Comme on peut s'en douter, il est parfois bien difficile de trouver la vérité dans le flot des témoignages et déclarations, le recoupement des informations étant très complexe. Dans son édition du 26 septembre 1914, à chaud, Le Temps évoque des exactions, reproduisant une lettre du professeur suisse Maisch au chancelier de l'Université de Leipzig : « Non loin de notre ville, à l'hôpital Saint-Julien, on soigne une fillette de dix ans, Alice Petitjean, qui a eu le nez percé d'une balle tandis que vos soldats massacraient son grand-père : cela se passait le 24 août à Rouvres. Le même hôpital abrite, dans le service du docteur Bonnier, des fugitifs qui ont eu les yeux crevés et les mains coupées. On cite des cas pareils par centaines ». Bien entendu, involontairement d'ailleurs, le trait est forcé, pour partie : la jeune Alice a bien eu le nez touché par une balle[14] et son grand-père a bien été tué par balle mais qui a eu les mains coupés et les yeux crevés ? Personne… Avec les membres coupés, nous touchons là à une accusation récurrente mais sans fondements, tout au moins qui ne repose sur aucune pratique systématique et qui relève bien du mythe[15]. Autre exemple. Le même journal évoque, le 9 novembre 1914, la barbarie systématique de l'Allemand avec « les femmes et les jeunes filles outragées, mises à mort et atrocement mutilées ; les habitants fusillés en masse à Dinant, à Visé, à Linsmeau, à Rouvre, à Carignan, à Nomény, à Warsage, à Gerbeviller, à Badonviller […] les vieillards et les enfants suppliciés ; les habitations, les magasins, les fermes, les châteaux pillés et mis à sac ; la retraite de la Marne éclairée par l'incendie de tout ce qui se trouvait sur la route. Enfin n'est-elle pas archidémontrée cette coutume des régiments allemands de faire marcher devant eux des vieillards, des femmes et des enfants pour s'en faire un rempart vivant ? ».

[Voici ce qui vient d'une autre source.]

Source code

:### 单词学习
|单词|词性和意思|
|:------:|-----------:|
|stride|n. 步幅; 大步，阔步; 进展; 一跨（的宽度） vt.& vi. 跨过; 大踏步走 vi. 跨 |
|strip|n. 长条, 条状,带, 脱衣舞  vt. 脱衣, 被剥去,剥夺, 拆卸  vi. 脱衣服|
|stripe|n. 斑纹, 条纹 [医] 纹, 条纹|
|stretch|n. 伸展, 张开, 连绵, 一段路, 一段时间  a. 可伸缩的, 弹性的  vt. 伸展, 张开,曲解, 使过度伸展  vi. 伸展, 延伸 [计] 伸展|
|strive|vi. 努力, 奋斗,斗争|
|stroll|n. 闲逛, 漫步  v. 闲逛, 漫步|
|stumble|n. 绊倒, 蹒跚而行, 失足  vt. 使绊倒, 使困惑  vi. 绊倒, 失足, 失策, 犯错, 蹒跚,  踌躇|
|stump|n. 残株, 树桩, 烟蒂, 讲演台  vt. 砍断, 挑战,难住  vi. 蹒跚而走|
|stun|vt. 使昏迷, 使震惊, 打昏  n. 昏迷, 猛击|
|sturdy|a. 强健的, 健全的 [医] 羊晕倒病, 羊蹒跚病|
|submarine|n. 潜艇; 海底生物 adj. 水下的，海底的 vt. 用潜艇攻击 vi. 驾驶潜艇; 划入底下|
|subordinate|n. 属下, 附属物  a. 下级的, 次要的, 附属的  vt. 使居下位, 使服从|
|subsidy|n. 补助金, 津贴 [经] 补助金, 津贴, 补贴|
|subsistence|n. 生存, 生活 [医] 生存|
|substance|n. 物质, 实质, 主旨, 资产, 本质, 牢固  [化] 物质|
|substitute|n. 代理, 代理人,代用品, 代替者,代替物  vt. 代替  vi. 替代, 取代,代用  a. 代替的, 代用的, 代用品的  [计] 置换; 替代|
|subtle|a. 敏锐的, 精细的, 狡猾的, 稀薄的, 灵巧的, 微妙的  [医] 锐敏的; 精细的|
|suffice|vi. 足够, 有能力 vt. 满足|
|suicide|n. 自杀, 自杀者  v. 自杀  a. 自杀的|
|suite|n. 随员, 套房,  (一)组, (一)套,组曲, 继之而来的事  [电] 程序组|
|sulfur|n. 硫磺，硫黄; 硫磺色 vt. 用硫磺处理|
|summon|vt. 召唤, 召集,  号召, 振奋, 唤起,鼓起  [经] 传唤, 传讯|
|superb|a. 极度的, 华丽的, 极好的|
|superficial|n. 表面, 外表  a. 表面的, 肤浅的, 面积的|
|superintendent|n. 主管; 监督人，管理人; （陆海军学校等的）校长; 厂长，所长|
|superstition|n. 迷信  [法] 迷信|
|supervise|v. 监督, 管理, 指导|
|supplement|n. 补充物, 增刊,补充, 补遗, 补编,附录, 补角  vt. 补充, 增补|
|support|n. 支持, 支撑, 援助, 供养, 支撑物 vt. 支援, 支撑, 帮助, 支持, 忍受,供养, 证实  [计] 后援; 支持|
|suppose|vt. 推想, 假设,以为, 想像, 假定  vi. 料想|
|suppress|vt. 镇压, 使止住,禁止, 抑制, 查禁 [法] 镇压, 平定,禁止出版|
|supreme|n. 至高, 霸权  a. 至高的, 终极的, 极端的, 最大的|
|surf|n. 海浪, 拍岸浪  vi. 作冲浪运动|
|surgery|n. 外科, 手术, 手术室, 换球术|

Le moteur de l'exaspération allemande est évoqué entre autres dans le roman Muss-Preussen : « tout le monde pensait que l'attaque d'Audun, tout comme celle de Boudrezy était le fait de francs-tireurs »[16]. Et Pierre Jacques de dire que « l'expression franc-tireur avait pour des oreilles allemandes une sonorité particulière. Les combattants de 70, une fois rentrés chez eux, avaient raconté des choses fabuleuses au sujet de ces gaillards extraordinaires et si redoutable ». En réponse à des tirs à Audun, « la nuit même, sous la direction d'un commandant thionvillois, on avait prononcé à Audun de terribles condamnations […] Le commandant avait prévu le même sort pour Boudrezy. Il y renonça cependant »[17]. Dans ces quelques passages d'un simple roman de l'immédiate après-guerre mais en maturation dès les événements, on voit clairement la dynamique malheureuse qui a touché bien des personnes et des lieux en ce début de guerre.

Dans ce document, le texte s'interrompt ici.